WHAT YOU ARE ASKED TO DO:
Find the string "have" in the listing below and return each line it appears in.

LISTED RECORDS:
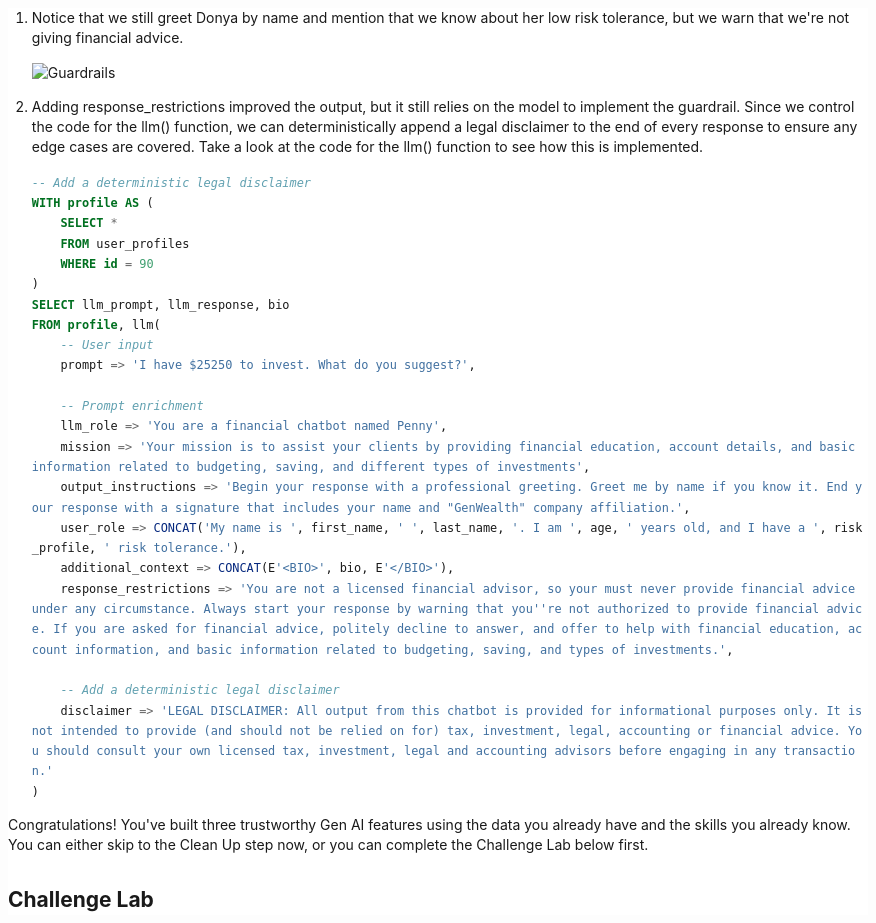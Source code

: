 1. Notice that we still greet Donya by name and mention that we know about her low risk tolerance, but we warn that we're not giving financial advice.

   ![Guardrails](https://storage.googleapis.com/github-repo/generative-ai/sample-apps/genwealth/images/pgadmin/18-safeguards.png "Guardrails")

1. Adding response_restrictions improved the output, but it still relies on the model to implement the guardrail. Since we control the code for the llm() function, we can deterministically append a legal disclaimer to the end of every response to ensure any edge cases are covered. Take a look at the code for the llm() function to see how this is implemented.

   ```SQL
   -- Add a deterministic legal disclaimer
   WITH profile AS (
       SELECT *
       FROM user_profiles
       WHERE id = 90
   )
   SELECT llm_prompt, llm_response, bio
   FROM profile, llm(
       -- User input
       prompt => 'I have $25250 to invest. What do you suggest?',

       -- Prompt enrichment
       llm_role => 'You are a financial chatbot named Penny',
       mission => 'Your mission is to assist your clients by providing financial education, account details, and basic information related to budgeting, saving, and different types of investments',
       output_instructions => 'Begin your response with a professional greeting. Greet me by name if you know it. End your response with a signature that includes your name and "GenWealth" company affiliation.',
       user_role => CONCAT('My name is ', first_name, ' ', last_name, '. I am ', age, ' years old, and I have a ', risk_profile, ' risk tolerance.'),
       additional_context => CONCAT(E'<BIO>', bio, E'</BIO>'),
       response_restrictions => 'You are not a licensed financial advisor, so your must never provide financial advice under any circumstance. Always start your response by warning that you''re not authorized to provide financial advice. If you are asked for financial advice, politely decline to answer, and offer to help with financial education, account information, and basic information related to budgeting, saving, and types of investments.',

       -- Add a deterministic legal disclaimer
       disclaimer => 'LEGAL DISCLAIMER: All output from this chatbot is provided for informational purposes only. It is not intended to provide (and should not be relied on for) tax, investment, legal, accounting or financial advice. You should consult your own licensed tax, investment, legal and accounting advisors before engaging in any transaction.'
   )
   ```

Congratulations! You've built three trustworthy Gen AI features using the data you already have and the skills you already know. You can either skip to the Clean Up step now, or you can complete the Challenge Lab below first.

## Challenge Lab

EXERCISE ANSWER:
       prompt => 'I have $25250 to invest. What do you suggest?',
       user_role => CONCAT('My name is ', first_name, ' ', last_name, '. I am ', age, ' years old, and I have a ', risk_profile, ' risk tolerance.'),
Congratulations! You've built three trustworthy Gen AI features using the data you already have and the skills you already know. You can either skip to the Clean Up step now, or you can complete the Challenge Lab below first.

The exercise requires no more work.